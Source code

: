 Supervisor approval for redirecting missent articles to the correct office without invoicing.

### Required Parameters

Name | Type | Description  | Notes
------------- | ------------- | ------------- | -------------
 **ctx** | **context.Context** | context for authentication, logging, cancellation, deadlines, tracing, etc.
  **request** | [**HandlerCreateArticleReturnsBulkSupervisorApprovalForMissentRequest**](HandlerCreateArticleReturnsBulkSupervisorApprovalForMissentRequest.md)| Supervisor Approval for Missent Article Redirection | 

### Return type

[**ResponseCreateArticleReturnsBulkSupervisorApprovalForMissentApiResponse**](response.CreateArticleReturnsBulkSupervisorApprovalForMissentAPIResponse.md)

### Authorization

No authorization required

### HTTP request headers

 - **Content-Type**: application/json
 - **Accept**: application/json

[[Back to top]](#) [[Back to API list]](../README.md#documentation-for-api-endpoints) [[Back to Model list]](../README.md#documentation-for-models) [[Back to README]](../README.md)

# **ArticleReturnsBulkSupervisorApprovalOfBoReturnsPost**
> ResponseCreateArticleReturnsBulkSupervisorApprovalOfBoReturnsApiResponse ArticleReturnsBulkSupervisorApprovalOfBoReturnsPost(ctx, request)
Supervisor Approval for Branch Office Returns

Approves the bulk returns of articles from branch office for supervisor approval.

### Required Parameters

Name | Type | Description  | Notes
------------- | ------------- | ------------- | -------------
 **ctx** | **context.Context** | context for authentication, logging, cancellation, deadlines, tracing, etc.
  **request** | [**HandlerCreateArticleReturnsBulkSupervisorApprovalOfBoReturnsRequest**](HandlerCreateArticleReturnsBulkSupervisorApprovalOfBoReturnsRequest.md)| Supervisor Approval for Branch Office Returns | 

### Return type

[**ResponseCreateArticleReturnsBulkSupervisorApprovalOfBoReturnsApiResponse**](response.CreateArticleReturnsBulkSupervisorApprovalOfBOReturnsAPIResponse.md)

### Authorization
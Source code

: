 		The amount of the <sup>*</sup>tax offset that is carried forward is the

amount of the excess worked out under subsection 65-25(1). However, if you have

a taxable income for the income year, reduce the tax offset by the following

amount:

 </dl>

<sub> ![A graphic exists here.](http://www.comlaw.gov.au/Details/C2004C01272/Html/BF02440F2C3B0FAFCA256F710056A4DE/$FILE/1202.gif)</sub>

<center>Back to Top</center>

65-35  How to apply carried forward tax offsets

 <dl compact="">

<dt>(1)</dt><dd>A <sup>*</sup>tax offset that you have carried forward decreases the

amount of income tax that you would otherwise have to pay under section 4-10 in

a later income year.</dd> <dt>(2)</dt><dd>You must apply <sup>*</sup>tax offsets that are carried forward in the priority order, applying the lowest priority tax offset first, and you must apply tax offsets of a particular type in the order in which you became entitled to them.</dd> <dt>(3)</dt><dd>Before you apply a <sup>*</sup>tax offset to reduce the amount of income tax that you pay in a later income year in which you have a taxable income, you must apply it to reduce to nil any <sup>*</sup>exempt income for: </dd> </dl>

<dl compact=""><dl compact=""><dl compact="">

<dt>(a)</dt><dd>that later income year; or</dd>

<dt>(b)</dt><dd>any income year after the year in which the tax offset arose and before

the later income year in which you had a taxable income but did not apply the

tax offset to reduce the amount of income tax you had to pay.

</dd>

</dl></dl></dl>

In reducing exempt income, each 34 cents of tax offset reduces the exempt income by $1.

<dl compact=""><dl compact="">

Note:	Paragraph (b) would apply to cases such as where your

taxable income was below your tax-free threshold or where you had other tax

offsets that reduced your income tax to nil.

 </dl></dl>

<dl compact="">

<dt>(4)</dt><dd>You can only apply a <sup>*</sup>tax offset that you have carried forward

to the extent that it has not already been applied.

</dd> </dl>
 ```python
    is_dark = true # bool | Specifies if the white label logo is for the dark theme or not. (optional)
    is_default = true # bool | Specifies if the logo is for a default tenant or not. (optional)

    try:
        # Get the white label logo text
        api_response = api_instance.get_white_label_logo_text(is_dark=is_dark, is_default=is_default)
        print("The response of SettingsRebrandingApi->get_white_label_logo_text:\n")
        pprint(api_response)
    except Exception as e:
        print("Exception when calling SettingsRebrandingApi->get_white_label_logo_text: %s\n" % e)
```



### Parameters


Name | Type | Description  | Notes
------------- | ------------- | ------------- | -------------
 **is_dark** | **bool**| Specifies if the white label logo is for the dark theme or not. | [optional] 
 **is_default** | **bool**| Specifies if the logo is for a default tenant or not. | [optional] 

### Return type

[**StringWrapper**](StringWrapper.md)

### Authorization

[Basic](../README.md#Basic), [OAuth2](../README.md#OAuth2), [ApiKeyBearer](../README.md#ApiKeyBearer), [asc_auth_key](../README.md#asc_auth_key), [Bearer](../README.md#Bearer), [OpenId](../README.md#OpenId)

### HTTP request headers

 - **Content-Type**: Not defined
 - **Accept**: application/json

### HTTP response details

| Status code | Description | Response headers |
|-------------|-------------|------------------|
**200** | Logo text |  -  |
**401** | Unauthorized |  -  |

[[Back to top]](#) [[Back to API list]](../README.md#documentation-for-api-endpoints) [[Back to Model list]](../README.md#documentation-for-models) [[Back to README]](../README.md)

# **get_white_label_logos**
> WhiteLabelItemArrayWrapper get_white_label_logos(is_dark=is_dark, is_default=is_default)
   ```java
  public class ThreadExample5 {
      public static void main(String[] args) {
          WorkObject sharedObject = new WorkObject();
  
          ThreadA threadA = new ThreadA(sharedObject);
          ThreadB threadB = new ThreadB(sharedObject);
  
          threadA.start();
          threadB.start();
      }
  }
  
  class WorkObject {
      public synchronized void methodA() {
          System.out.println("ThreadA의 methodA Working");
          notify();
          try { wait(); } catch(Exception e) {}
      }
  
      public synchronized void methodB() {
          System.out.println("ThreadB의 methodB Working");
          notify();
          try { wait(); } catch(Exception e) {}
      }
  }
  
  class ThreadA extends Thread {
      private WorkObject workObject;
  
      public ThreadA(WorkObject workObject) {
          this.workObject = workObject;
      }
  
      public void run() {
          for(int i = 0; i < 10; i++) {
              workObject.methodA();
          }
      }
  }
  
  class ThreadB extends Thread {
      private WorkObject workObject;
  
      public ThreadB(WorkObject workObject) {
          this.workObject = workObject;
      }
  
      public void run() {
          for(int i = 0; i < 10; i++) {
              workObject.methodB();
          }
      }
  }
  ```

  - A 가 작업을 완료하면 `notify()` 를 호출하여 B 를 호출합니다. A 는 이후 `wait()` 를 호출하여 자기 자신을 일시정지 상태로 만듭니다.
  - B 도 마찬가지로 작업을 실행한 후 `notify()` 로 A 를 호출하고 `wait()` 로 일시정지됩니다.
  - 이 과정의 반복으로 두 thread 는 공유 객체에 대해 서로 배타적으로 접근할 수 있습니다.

☆ ☆ ☆

# Task
Look through the data above. Each line containing the word "methodB" needs to be copied.

# Task answer
      public synchronized void methodB() {
          System.out.println("ThreadB의 methodB Working");
              workObject.methodB();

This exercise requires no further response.